Labor and Liberal politicians harp on about full employment, budget repair, school funding and how the GST should be distributed between states. These are all basic practical issues that can and should be dealt with by any government with the support of a sensible bureaucracy. They are not about ideas or about the long term visions that our leaders should be concerned about.

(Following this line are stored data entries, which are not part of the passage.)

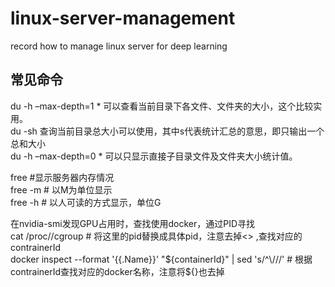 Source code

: # linux-server-management
record how to manage linux server for deep learning

## 常见命令
du -h –max-depth=1 *   可以查看当前目录下各文件、文件夹的大小，这个比较实用。   
du -sh   查询当前目录总大小可以使用，其中s代表统计汇总的意思，即只输出一个总和大小  
du -h –max-depth=0 *   可以只显示直接子目录文件及文件夹大小统计值。  

free  #显示服务器内存情况  
free -m    # 以M为单位显示  
free -h    # 以人可读的方式显示，单位G  

在nvidia-smi发现GPU占用时，查找使用docker，通过PID寻找  
cat /proc/<process-pid>/cgroup  # 将这里的pid替换成具体pid，注意去掉<> ,查找对应的contrainerId  
docker inspect --format '{{.Name}}' "${containerId}" | sed 's/^\///'   # 根据contrainerId查找对应的docker名称，注意将${}也去掉  


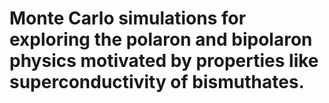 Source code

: # Monte Carlo simulations for exploring the polaron and bipolaron physics motivated by properties like superconductivity of bismuthates.
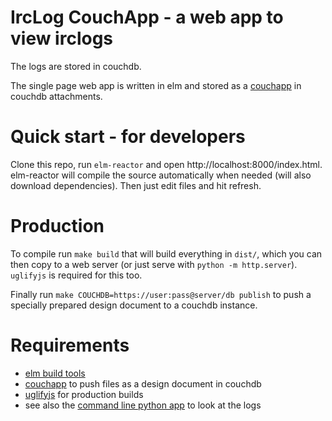 # IrcLog CouchApp - a web app to view irclogs

The logs are stored in couchdb.

The single page web app is written in elm and stored as a
[couchapp](http://couchapp.readthedocs.io/en/latest/intro/what-is-couchapp.html)
in couchdb attachments.


# Quick start - for developers

Clone this repo, run `elm-reactor` and open http://localhost:8000/index.html. elm-reactor
will compile the source automatically when needed (will also download dependencies).
Then just edit files and hit refresh.


# Production

To compile run `make build` that will build everything in `dist/`,
which you can then copy to a web server (or just serve with `python -m http.server`).
`uglifyjs` is required for this too.

Finally run `make COUCHDB=https://user:pass@server/db publish` to push a specially prepared design document to a couchdb instance.


# Requirements

* [elm build tools](https://guide.elm-lang.org/install.html)
* [couchapp](http://couchapp.readthedocs.io/en/latest/couchapp/install.html) to push files as a design document in couchdb
* [uglifyjs](https://github.com/mishoo/UglifyJS2) for production builds
* see also the [command line python app](https://gist.github.com/gdamjan/4279243/) to look at the logs
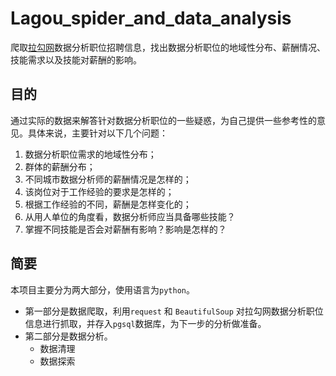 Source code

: # Lagou_spider_and_data_analysis
爬取[拉勾网](https://www.lagou.com/ )数据分析职位招聘信息，找出数据分析职位的地域性分布、薪酬情况、技能需求以及技能对薪酬的影响。

## 目的 ##
通过实际的数据来解答针对数据分析职位的一些疑惑，为自己提供一些参考性的意见。具体来说，主要针对以下几个问题：

1. 数据分析职位需求的地域性分布；
2. 群体的薪酬分布；
3. 不同城市数据分析师的薪酬情况是怎样的；
4. 该岗位对于工作经验的要求是怎样的；
5. 根据工作经验的不同，薪酬是怎样变化的；
6. 从用人单位的角度看，数据分析师应当具备哪些技能？
7. 掌握不同技能是否会对薪酬有影响？影响是怎样的？

## 简要 ##
本项目主要分为两大部分，使用语言为`python`。 
- 第一部分是数据爬取，利用`request` 和 `BeautifulSoup` 对拉勾网数据分析职位信息进行抓取，并存入`pgsql`数据库，为下一步的分析做准备。  
- 第二部分是数据分析。
  - 数据清理
  - 数据探索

The gay marriage “issue” served as an example of how party politics work; And not just party politics, but factions within the parties. The idea of a plebiscite instead of putting the issue to a vote on the parliament floor (where it would undoubtedly be resolved in the affirmative) came about merely to appease the right wing faction of the Liberal Party. It was a deal done by a weak Prime Minister (Malcolm Tunrbull) more concerned about his internal power base than what his constituents wanted, let alone what, if anything, he may believe to be right.
The fact is that the major political parties exist purely for their own reasons, not for the benefit of the people they serve. But it it is the “accepted” system that has remained more or less unchanged for 100 years or more, and as such it will be difficult to change. Especially as those who may have a lot to lose from a change are the very same people who needs to make the change happen.
Change is never easy, especially as those tasked with it are by definition opposed to altering the status quo. However, all change starts with the recognition that something is broken. Maybe it is time to go back to the very roots of democracy – one citizen, one vote, electing representatives who are bound by their word, acting according to their conscience, not by a party program they may only partially agree with. Maybe, just maybe, Pericles was right all along?
Or in the words of Edmund Burke – English politician and philosopher of the 18th century, whose eloquence puts him on a pedestal no living politician this side of Winston Churchill come close to – “When the leaders choose to make themselves bidders at an auction of popularity, their talents, in the construction of the state, will be of no service. They will become flatterers instead of legislators; the instruments, not the guides, of the people.”